WHAT TO PRODUCE> Transcribe all records exactly; omit pictures.

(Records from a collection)
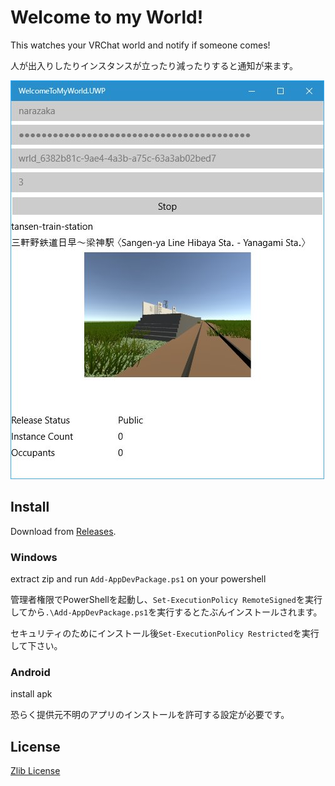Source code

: # Welcome to my World!

This watches your VRChat world and notify if someone comes!

人が出入りしたりインスタンスが立ったり減ったりすると通知が来ます。

![preview](scrn.jpg)

## Install

Download from [Releases](./releases).

### Windows

extract zip and run `Add-AppDevPackage.ps1` on your powershell

管理者権限でPowerShellを起動し、`Set-ExecutionPolicy RemoteSigned`を実行してから`.\Add-AppDevPackage.ps1`を実行するとたぶんインストールされます。

セキュリティのためにインストール後`Set-ExecutionPolicy Restricted`を実行して下さい。

### Android

install apk

恐らく提供元不明のアプリのインストールを許可する設定が必要です。

## License

[Zlib License](https://narazaka.net/license/Zlib?2018)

RESPONSE BOX>
Source code

: # Welcome to my World!

This watches your VRChat world and notify if someone comes!

人が出入りしたりインスタンスが立ったり減ったりすると通知が来ます。

![preview](scrn.jpg)

## Install

Download from [Releases](./releases).

### Windows

extract zip and run `Add-AppDevPackage.ps1` on your powershell

管理者権限でPowerShellを起動し、`Set-ExecutionPolicy RemoteSigned`を実行してから`.\Add-AppDevPackage.ps1`を実行するとたぶんインストールされます。

セキュリティのためにインストール後`Set-ExecutionPolicy Restricted`を実行して下さい。

### Android

install apk

恐らく提供元不明のアプリのインストールを許可する設定が必要です。

## License

[Zlib License](https://narazaka.net/license/Zlib?2018)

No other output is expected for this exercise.